Hello everyone, you are all invited to take part in the Dragon Ball scavenger hunt. The first question you might have is what is this? I will be placing random Dragon Balls in famous posts from around the forum and will be giving vague hints to find them. Once someone has collected all 7 dragon balls, they get to make a forum wish. I'll explain more below.

Each week I'll give out another vague hint to find the Dragon Balls, the first person to link to the post where the Dragon Ball is hidden gets to claim it. Every second Dragon Ball claimed, they can request the section where one of the unclaimed Dragon Balls is located. After the Dragon Balls have been claimed, the fun begins as you will do battle over the Dragon Ball. You can choose to accept a challenge from anyone, however you can't refuse the challenge from another Dragon Ball holder.

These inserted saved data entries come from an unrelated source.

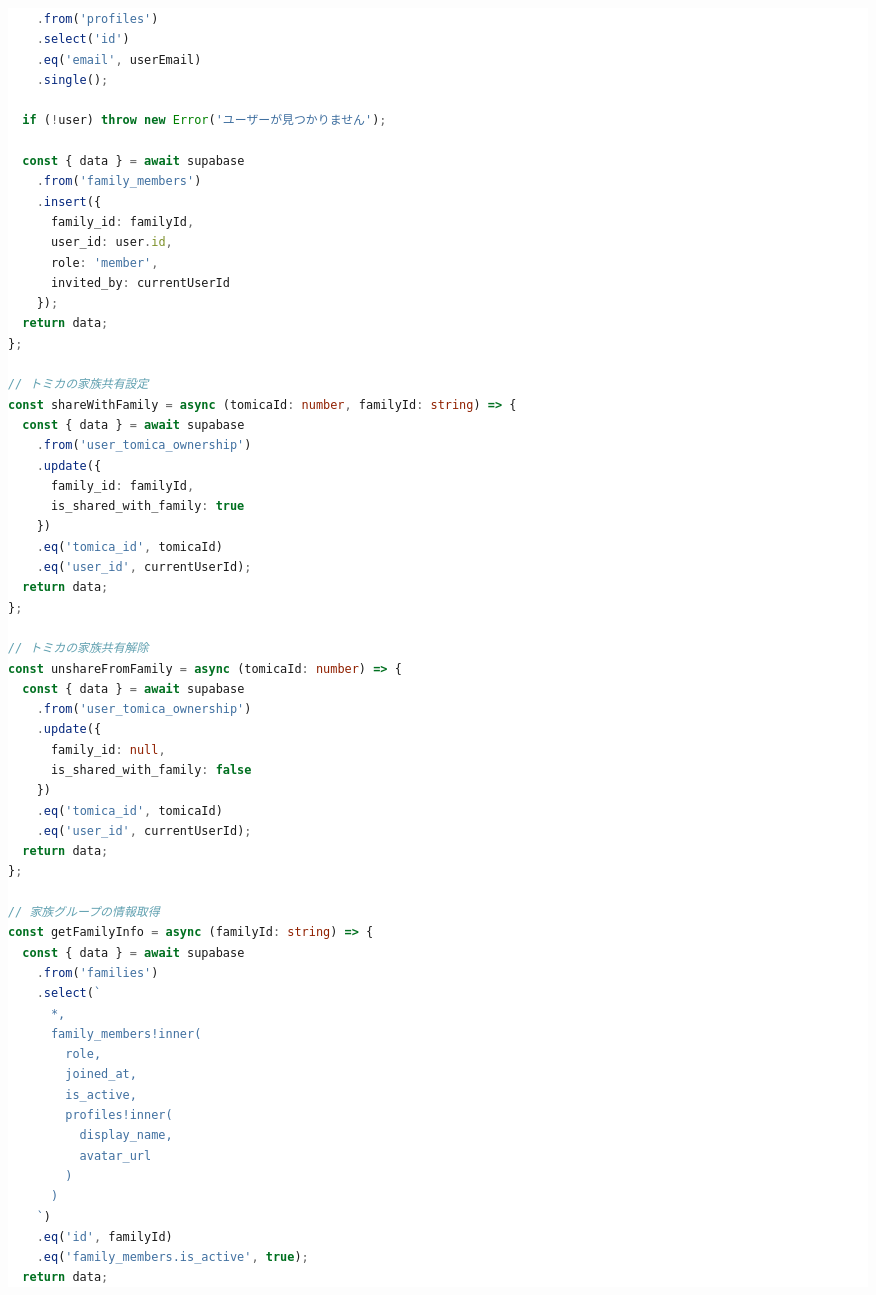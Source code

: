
 ```typescript
    .from('profiles')
    .select('id')
    .eq('email', userEmail)
    .single();
  
  if (!user) throw new Error('ユーザーが見つかりません');
  
  const { data } = await supabase
    .from('family_members')
    .insert({
      family_id: familyId,
      user_id: user.id,
      role: 'member',
      invited_by: currentUserId
    });
  return data;
};

// トミカの家族共有設定
const shareWithFamily = async (tomicaId: number, familyId: string) => {
  const { data } = await supabase
    .from('user_tomica_ownership')
    .update({
      family_id: familyId,
      is_shared_with_family: true
    })
    .eq('tomica_id', tomicaId)
    .eq('user_id', currentUserId);
  return data;
};

// トミカの家族共有解除
const unshareFromFamily = async (tomicaId: number) => {
  const { data } = await supabase
    .from('user_tomica_ownership')
    .update({
      family_id: null,
      is_shared_with_family: false
    })
    .eq('tomica_id', tomicaId)
    .eq('user_id', currentUserId);
  return data;
};

// 家族グループの情報取得
const getFamilyInfo = async (familyId: string) => {
  const { data } = await supabase
    .from('families')
    .select(`
      *,
      family_members!inner(
        role,
        joined_at,
        is_active,
        profiles!inner(
          display_name,
          avatar_url
        )
      )
    `)
    .eq('id', familyId)
    .eq('family_members.is_active', true);
  return data;
```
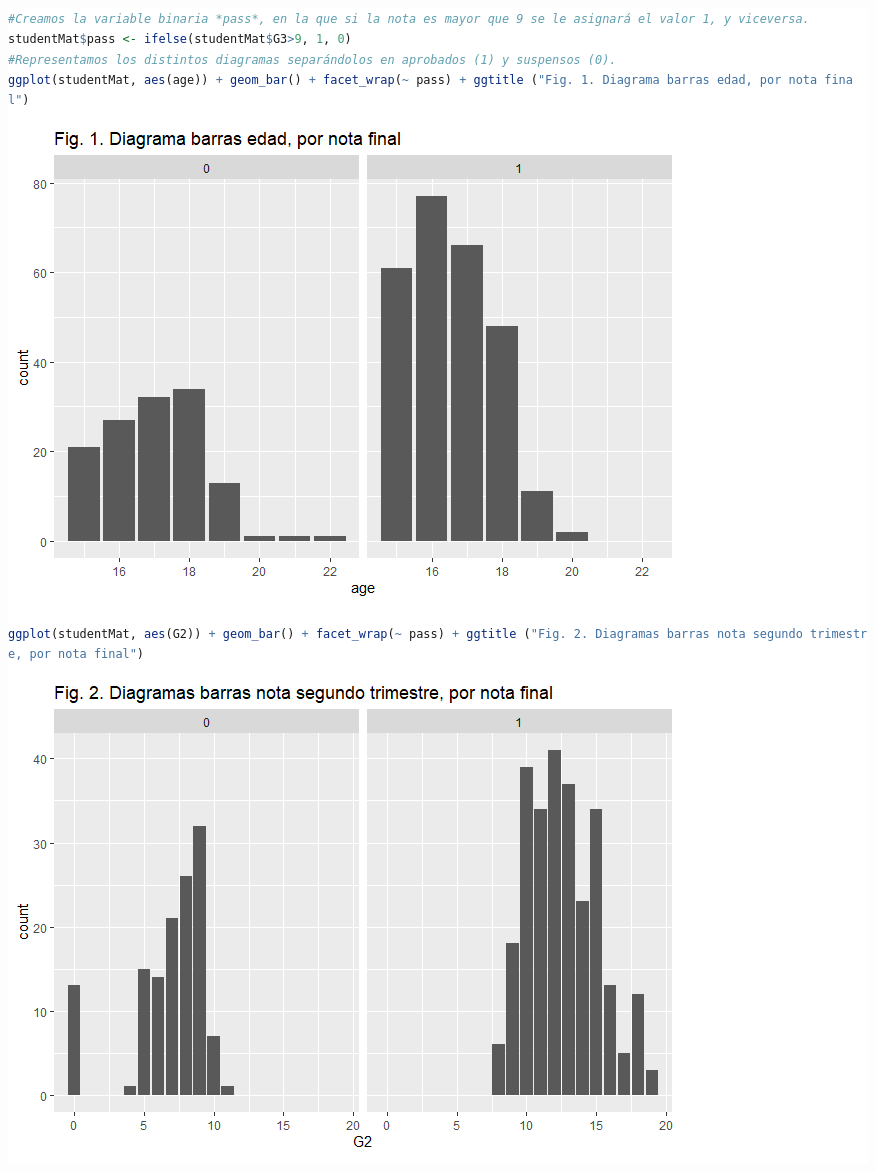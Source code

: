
 ``` r
#Creamos la variable binaria *pass*, en la que si la nota es mayor que 9 se le asignará el valor 1, y viceversa.
studentMat$pass <- ifelse(studentMat$G3>9, 1, 0)
#Representamos los distintos diagramas separándolos en aprobados (1) y suspensos (0).
ggplot(studentMat, aes(age)) + geom_bar() + facet_wrap(~ pass) + ggtitle ("Fig. 1. Diagrama barras edad, por nota final")
```

![](Report_files/figure-gfm/unnamed-chunk-1-1.png)

``` r
ggplot(studentMat, aes(G2)) + geom_bar() + facet_wrap(~ pass) + ggtitle ("Fig. 2. Diagramas barras nota segundo trimestre, por nota final")
```

![](Report_files/figure-gfm/unnamed-chunk-1-2.png)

The challenges will be handled Nine Section Colosseum style, you can choose to bet secondary things like likes and posts to increases the stakes, but secondary bets can only happen between two people that have Dragon Ball, they are completely optional. However unlike the Colosseum, you can choose a champion to fight for you if you are unable or unwilling to fight on your own behalf.

To get down to specifics.


Each week there will be a new hint to find each unclaimed Dragon Ball
Every Second Dragon Ball claimed, the person who claimed it can request the section location of one of the missing Dragon Balls.

You can't refuse the challenge from any persons who claims a Dragon Ball
You have a week to answer a challenger and set up a time & place, or else you forfeit the ball
Who ever has the least amount of Dragon Balls is the minimum bet, meaning if I have two Dragon Balls and you have 3, the minimum bet will be 2, you do have the option of all or nothing.

You may use a champion to fight on your behalf

As for the wish itself, it will have to be approved by NF staff, so no unlimited wishes and you aren't getting HR access, also your wish can't be used to directly affect another user without their permission. But even if we deny a wish, you can keep suggesting wishes so you can't really waste a wish on something that you didn't know could be wished for. This is a special event, so feel free to be creative with a wish, you might be surprised to see what you can get.


----------



## Xiammes (Jul 20, 2016)

*One Star Ball: *Once upon a time, the sky believed it was right. The sky believed it was always right because it had to work to get this smart, beautiful, and pompous. Because the sky sucked before, so it improved itself.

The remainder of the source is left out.